Partis de Paris, nos deux Jules Verne ont parcouru 19 pays, 4 continents et 47 000 km pour prouver qu’on peut trouver des gens bien et bons partout, souvent plus empathiques et généreux qu’on pourrait le croire. De l’expérience, ils ont tiré un film fascinant, présenté la semaine dernière dans le cadre de la série Les Grands Explorateurs. Entretien avec Muammer Yilmaz.

Avez-vous triché ? Avez-vous vraiment réussi à parcourir le globe sans jamais débourser un seul sou ?

Non seulement nous l’avons fait, mais nous nous sommes aussi fait un point d’honneur de ne jamais frauder. On n’allait pas monter dans un bus si on n’avait pas de ticket. On a même refusé de l’argent qui nous était offert. Ce qu’on voulait, c’était être avec les gens, vivre dans leur maison, conduire leur voiture. On voulait prouver que la générosité existe, alors forcément il fallait demander, et les gens nous ont payé des billets, nous ont proposé le gîte ou nous ont offert un sourire. C’est toutes les petites aides réunies qui ont cumulé en un grand tour du monde.

Qu’est-ce qui a été le plus difficile tout au long du voyage ?

Le plus difficile, c’est de vivre sans argent, car on n’est pas habitués à vivre sans argent. Chaque matin, on ne sait jamais si et quand on va manger, si et où on va dormir. On est toujours dans l’inconnu. Pas une seule fois on n’a eu à dormir dans la rue. C’est pourquoi, d’ailleurs, on n’avait pas de tente dans nos bagages, pour nous forcer à trouver chaque jour une solution. Alors il a fallu demander : parfois pendant trois heures, comme à New York, et après des centaines de refus…
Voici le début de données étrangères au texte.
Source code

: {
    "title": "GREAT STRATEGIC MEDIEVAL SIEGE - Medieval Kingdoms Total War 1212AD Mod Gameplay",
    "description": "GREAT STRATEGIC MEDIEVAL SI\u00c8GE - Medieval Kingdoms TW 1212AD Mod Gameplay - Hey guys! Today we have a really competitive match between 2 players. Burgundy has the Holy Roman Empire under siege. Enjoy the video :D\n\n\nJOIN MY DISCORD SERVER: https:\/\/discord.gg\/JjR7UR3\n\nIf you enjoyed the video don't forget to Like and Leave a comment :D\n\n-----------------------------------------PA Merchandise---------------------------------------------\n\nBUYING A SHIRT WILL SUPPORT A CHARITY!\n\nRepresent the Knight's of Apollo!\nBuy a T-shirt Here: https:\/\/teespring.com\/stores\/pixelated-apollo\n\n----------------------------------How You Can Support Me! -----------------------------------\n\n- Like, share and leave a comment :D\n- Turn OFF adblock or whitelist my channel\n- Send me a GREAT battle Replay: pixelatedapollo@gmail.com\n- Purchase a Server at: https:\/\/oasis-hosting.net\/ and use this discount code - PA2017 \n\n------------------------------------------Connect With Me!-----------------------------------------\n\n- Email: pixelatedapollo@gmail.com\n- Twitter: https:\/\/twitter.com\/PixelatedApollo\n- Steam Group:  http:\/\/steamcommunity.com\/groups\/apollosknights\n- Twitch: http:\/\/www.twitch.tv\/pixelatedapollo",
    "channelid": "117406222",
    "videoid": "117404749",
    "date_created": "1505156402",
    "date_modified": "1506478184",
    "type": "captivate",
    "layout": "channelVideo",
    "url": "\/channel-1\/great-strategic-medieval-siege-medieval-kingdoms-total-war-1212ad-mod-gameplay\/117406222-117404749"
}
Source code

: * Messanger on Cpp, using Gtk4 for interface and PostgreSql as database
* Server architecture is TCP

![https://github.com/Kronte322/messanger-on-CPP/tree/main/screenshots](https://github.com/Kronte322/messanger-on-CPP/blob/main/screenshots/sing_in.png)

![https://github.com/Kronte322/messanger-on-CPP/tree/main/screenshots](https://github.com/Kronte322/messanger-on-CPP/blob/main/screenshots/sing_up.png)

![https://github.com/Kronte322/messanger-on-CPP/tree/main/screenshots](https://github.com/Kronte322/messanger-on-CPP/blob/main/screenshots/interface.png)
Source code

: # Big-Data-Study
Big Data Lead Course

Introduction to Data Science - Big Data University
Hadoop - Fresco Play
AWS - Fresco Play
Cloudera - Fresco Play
Vous montrez par ce film qu’on peut trouver des gens généreux partout, mais avez-vous fait de mauvaises rencontres ? Vous êtes-vous sentis en danger ?

Le pire qui nous soit arrivé, c’est de nous faire voler notre caméra dans l’autobus à Istanbul. Heureusement, nous en avions une de secours. Si, au Pakistan, on a dû être escortés par l’armée pour notre sécurité, jamais on ne s’est fait agresser.

Si c’était à refaire, recommenceriez-vous ?

Oui, mais on n’aurait pas envie de refaire le même voyage. Sur le coup, on ne se rendait pas compte à quel point le message était important : de montrer la générosité des gens, qu’il est possible de voyager sans argent. On a cassé des stéréotypes et on a planté des graines. Au bout de 80 jours à recevoir autant, on a juste envie de redonner. Je crois que même si on donnait toute notre vie, on n’arriverait pas à « rembourser » toute cette beauté, ce voyage exceptionnel qu’on nous a offert. Ça change carrément un homme.

Auriez-vous des conseils pour quelqu’un qui, inspiré par votre projet, voudrait vous imiter ?

Un Suisse l’a fait dans l’autre sens et s’est rendu jusqu’au Mexique où il est tombé amoureux. Chacun doit faire son voyage, mais on doit le faire avec le cœur. Si on ment aux gens et qu’on n’est pas sincère, ça ne va pas marcher. À deux, on parle cinq langues, du coup, ça aide. Sinon, c’est beaucoup de bonne volonté, du courage, de bien paraître et de sourire.

Par souci de concision, les propos ont été abrégés.

Le film est à l’affiche le 21 mai à Saint-Eustache et le 23 mai à Québec.